=== Exercise description ===
Say how many lines in the following data hold the word "Styling". Write nothing but that number.

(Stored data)

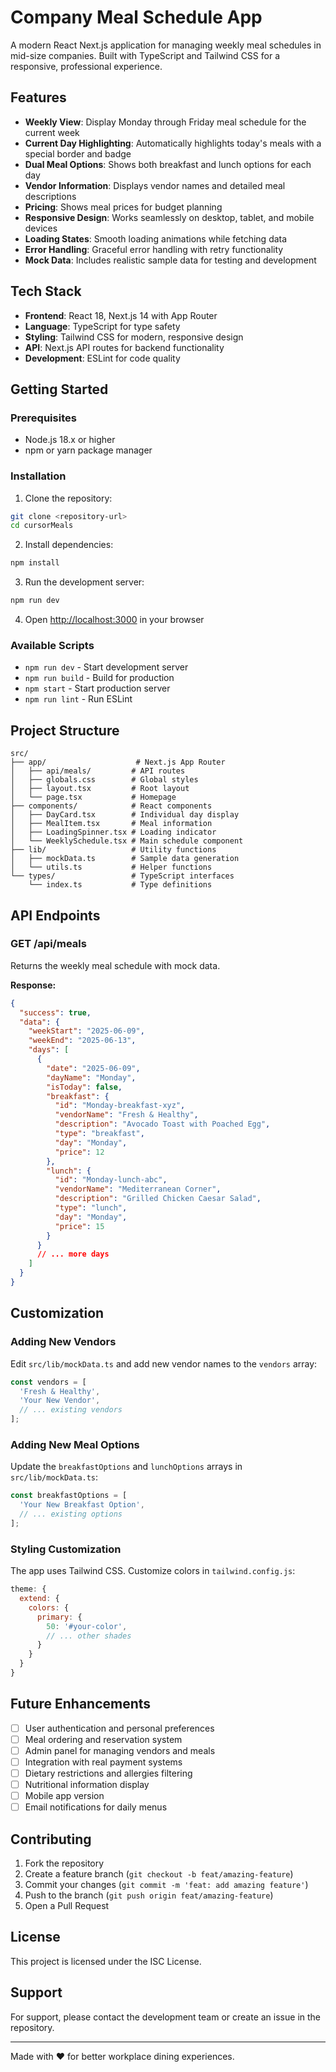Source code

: # Company Meal Schedule App

A modern React Next.js application for managing weekly meal schedules in mid-size companies. Built with TypeScript and Tailwind CSS for a responsive, professional experience.

## Features

- **Weekly View**: Display Monday through Friday meal schedule for the current week
- **Current Day Highlighting**: Automatically highlights today's meals with a special border and badge
- **Dual Meal Options**: Shows both breakfast and lunch options for each day
- **Vendor Information**: Displays vendor names and detailed meal descriptions
- **Pricing**: Shows meal prices for budget planning
- **Responsive Design**: Works seamlessly on desktop, tablet, and mobile devices
- **Loading States**: Smooth loading animations while fetching data
- **Error Handling**: Graceful error handling with retry functionality
- **Mock Data**: Includes realistic sample data for testing and development

## Tech Stack

- **Frontend**: React 18, Next.js 14 with App Router
- **Language**: TypeScript for type safety
- **Styling**: Tailwind CSS for modern, responsive design
- **API**: Next.js API routes for backend functionality
- **Development**: ESLint for code quality

## Getting Started

### Prerequisites

- Node.js 18.x or higher
- npm or yarn package manager

### Installation

1. Clone the repository:
```bash
git clone <repository-url>
cd cursorMeals
```

2. Install dependencies:
```bash
npm install
```

3. Run the development server:
```bash
npm run dev
```

4. Open [http://localhost:3000](http://localhost:3000) in your browser

### Available Scripts

- `npm run dev` - Start development server
- `npm run build` - Build for production
- `npm start` - Start production server
- `npm run lint` - Run ESLint

## Project Structure

```
src/
├── app/                    # Next.js App Router
│   ├── api/meals/         # API routes
│   ├── globals.css        # Global styles
│   ├── layout.tsx         # Root layout
│   └── page.tsx           # Homepage
├── components/            # React components
│   ├── DayCard.tsx        # Individual day display
│   ├── MealItem.tsx       # Meal information
│   ├── LoadingSpinner.tsx # Loading indicator
│   └── WeeklySchedule.tsx # Main schedule component
├── lib/                   # Utility functions
│   ├── mockData.ts        # Sample data generation
│   └── utils.ts           # Helper functions
└── types/                 # TypeScript interfaces
    └── index.ts           # Type definitions
```

## API Endpoints

### GET /api/meals

Returns the weekly meal schedule with mock data.

**Response:**
```json
{
  "success": true,
  "data": {
    "weekStart": "2025-06-09",
    "weekEnd": "2025-06-13",
    "days": [
      {
        "date": "2025-06-09",
        "dayName": "Monday",
        "isToday": false,
        "breakfast": {
          "id": "Monday-breakfast-xyz",
          "vendorName": "Fresh & Healthy",
          "description": "Avocado Toast with Poached Egg",
          "type": "breakfast",
          "day": "Monday",
          "price": 12
        },
        "lunch": {
          "id": "Monday-lunch-abc",
          "vendorName": "Mediterranean Corner",
          "description": "Grilled Chicken Caesar Salad",
          "type": "lunch",
          "day": "Monday",
          "price": 15
        }
      }
      // ... more days
    ]
  }
}
```

## Customization

### Adding New Vendors

Edit `src/lib/mockData.ts` and add new vendor names to the `vendors` array:

```typescript
const vendors = [
  'Fresh & Healthy',
  'Your New Vendor',
  // ... existing vendors
];
```

### Adding New Meal Options

Update the `breakfastOptions` and `lunchOptions` arrays in `src/lib/mockData.ts`:

```typescript
const breakfastOptions = [
  'Your New Breakfast Option',
  // ... existing options
];
```

### Styling Customization

The app uses Tailwind CSS. Customize colors in `tailwind.config.js`:

```javascript
theme: {
  extend: {
    colors: {
      primary: {
        50: '#your-color',
        // ... other shades
      }
    }
  }
}
```

## Future Enhancements

- [ ] User authentication and personal preferences
- [ ] Meal ordering and reservation system
- [ ] Admin panel for managing vendors and meals
- [ ] Integration with real payment systems
- [ ] Dietary restrictions and allergies filtering
- [ ] Nutritional information display
- [ ] Mobile app version
- [ ] Email notifications for daily menus

## Contributing

1. Fork the repository
2. Create a feature branch (`git checkout -b feat/amazing-feature`)
3. Commit your changes (`git commit -m 'feat: add amazing feature'`)
4. Push to the branch (`git push origin feat/amazing-feature`)
5. Open a Pull Request

## License

This project is licensed under the ISC License.

## Support

For support, please contact the development team or create an issue in the repository.

---

Made with ❤️ for better workplace dining experiences.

=== Exercise output ===
2